::: Data records

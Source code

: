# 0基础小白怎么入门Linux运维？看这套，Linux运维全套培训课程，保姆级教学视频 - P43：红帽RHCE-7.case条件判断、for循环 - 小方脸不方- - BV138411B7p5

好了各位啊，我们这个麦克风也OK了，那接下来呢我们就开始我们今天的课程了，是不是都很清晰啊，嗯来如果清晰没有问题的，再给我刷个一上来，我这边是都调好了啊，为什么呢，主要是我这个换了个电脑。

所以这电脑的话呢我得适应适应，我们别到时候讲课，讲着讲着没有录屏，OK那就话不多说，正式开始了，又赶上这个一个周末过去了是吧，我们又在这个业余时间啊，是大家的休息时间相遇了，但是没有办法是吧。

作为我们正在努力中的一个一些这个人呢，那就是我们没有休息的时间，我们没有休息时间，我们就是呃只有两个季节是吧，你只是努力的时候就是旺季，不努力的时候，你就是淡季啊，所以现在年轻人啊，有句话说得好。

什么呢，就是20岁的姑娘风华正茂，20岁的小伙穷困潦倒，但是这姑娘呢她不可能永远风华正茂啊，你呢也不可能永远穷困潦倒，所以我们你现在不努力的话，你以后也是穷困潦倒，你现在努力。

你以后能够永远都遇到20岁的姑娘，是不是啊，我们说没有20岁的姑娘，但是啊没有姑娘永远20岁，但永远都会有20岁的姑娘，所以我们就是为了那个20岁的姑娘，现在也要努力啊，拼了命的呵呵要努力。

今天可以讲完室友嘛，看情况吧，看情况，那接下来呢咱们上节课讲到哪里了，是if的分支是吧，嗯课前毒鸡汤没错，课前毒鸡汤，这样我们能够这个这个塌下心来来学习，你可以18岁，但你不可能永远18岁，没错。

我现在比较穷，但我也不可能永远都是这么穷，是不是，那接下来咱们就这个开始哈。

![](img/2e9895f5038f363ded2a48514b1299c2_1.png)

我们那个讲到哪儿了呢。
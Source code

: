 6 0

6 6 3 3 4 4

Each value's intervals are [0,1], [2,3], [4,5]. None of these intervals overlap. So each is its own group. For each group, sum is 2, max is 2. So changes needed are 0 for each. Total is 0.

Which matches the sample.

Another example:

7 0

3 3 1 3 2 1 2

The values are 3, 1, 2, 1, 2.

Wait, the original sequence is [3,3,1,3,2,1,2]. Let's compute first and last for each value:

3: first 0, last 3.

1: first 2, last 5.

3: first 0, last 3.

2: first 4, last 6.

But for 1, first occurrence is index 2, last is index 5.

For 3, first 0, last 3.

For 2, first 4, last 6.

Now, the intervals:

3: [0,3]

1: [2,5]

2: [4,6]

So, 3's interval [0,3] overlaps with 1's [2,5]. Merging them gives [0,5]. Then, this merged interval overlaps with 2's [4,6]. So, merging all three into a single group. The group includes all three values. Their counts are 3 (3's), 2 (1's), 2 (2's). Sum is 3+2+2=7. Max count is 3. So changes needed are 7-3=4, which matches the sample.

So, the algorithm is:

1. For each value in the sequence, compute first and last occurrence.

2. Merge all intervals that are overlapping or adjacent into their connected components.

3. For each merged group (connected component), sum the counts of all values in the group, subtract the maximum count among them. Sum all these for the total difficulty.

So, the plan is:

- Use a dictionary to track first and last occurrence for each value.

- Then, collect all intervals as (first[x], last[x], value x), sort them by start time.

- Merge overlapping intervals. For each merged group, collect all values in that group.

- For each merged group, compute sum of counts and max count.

::::::

Produce a verbatim copy of all the material.

_Answer area_
Source code

:# 0基础小白怎么入门Linux运维？看这套，Linux运维全套培训课程，保姆级教学视频 - P43：红帽RHCE-7.case条件判断、for循环 - 小方脸不方- - BV138411B7p5

好了各位啊，我们这个麦克风也OK了，那接下来呢我们就开始我们今天的课程了，是不是都很清晰啊，嗯来如果清晰没有问题的，再给我刷个一上来，我这边是都调好了啊，为什么呢，主要是我这个换了个电脑。

所以这电脑的话呢我得适应适应，我们别到时候讲课，讲着讲着没有录屏，OK那就话不多说，正式开始了，又赶上这个一个周末过去了是吧，我们又在这个业余时间啊，是大家的休息时间相遇了，但是没有办法是吧。

作为我们正在努力中的一个一些这个人呢，那就是我们没有休息的时间，我们没有休息时间，我们就是呃只有两个季节是吧，你只是努力的时候就是旺季，不努力的时候，你就是淡季啊，所以现在年轻人啊，有句话说得好。

什么呢，就是20岁的姑娘风华正茂，20岁的小伙穷困潦倒，但是这姑娘呢她不可能永远风华正茂啊，你呢也不可能永远穷困潦倒，所以我们你现在不努力的话，你以后也是穷困潦倒，你现在努力。

你以后能够永远都遇到20岁的姑娘，是不是啊，我们说没有20岁的姑娘，但是啊没有姑娘永远20岁，但永远都会有20岁的姑娘，所以我们就是为了那个20岁的姑娘，现在也要努力啊，拼了命的呵呵要努力。

今天可以讲完室友嘛，看情况吧，看情况，那接下来呢咱们上节课讲到哪里了，是if的分支是吧，嗯课前毒鸡汤没错，课前毒鸡汤，这样我们能够这个这个塌下心来来学习，你可以18岁，但你不可能永远18岁，没错。

我现在比较穷，但我也不可能永远都是这么穷，是不是，那接下来咱们就这个开始哈。

![](img/2e9895f5038f363ded2a48514b1299c2_1.png)

我们那个讲到哪儿了呢。
Source code

: 6 0

6 6 3 3 4 4

Each value's intervals are [0,1], [2,3], [4,5]. None of these intervals overlap. So each is its own group. For each group, sum is 2, max is 2. So changes needed are 0 for each. Total is 0.

Which matches the sample.

Another example:

7 0

3 3 1 3 2 1 2

The values are 3, 1, 2, 1, 2.

Wait, the original sequence is [3,3,1,3,2,1,2]. Let's compute first and last for each value:

3: first 0, last 3.

1: first 2, last 5.

3: first 0, last 3.

2: first 4, last 6.

But for 1, first occurrence is index 2, last is index 5.

For 3, first 0, last 3.

For 2, first 4, last 6.

Now, the intervals:

3: [0,3]

1: [2,5]

2: [4,6]

So, 3's interval [0,3] overlaps with 1's [2,5]. Merging them gives [0,5]. Then, this merged interval overlaps with 2's [4,6]. So, merging all three into a single group. The group includes all three values. Their counts are 3 (3's), 2 (1's), 2 (2's). Sum is 3+2+2=7. Max count is 3. So changes needed are 7-3=4, which matches the sample.

So, the algorithm is:

1. For each value in the sequence, compute first and last occurrence.

2. Merge all intervals that are overlapping or adjacent into their connected components.

3. For each merged group (connected component), sum the counts of all values in the group, subtract the maximum count among them. Sum all these for the total difficulty.

So, the plan is:

- Use a dictionary to track first and last occurrence for each value.

- Then, collect all intervals as (first[x], last[x], value x), sort them by start time.

- Merge overlapping intervals. For each merged group, collect all values in that group.

- For each merged group, compute sum of counts and max count.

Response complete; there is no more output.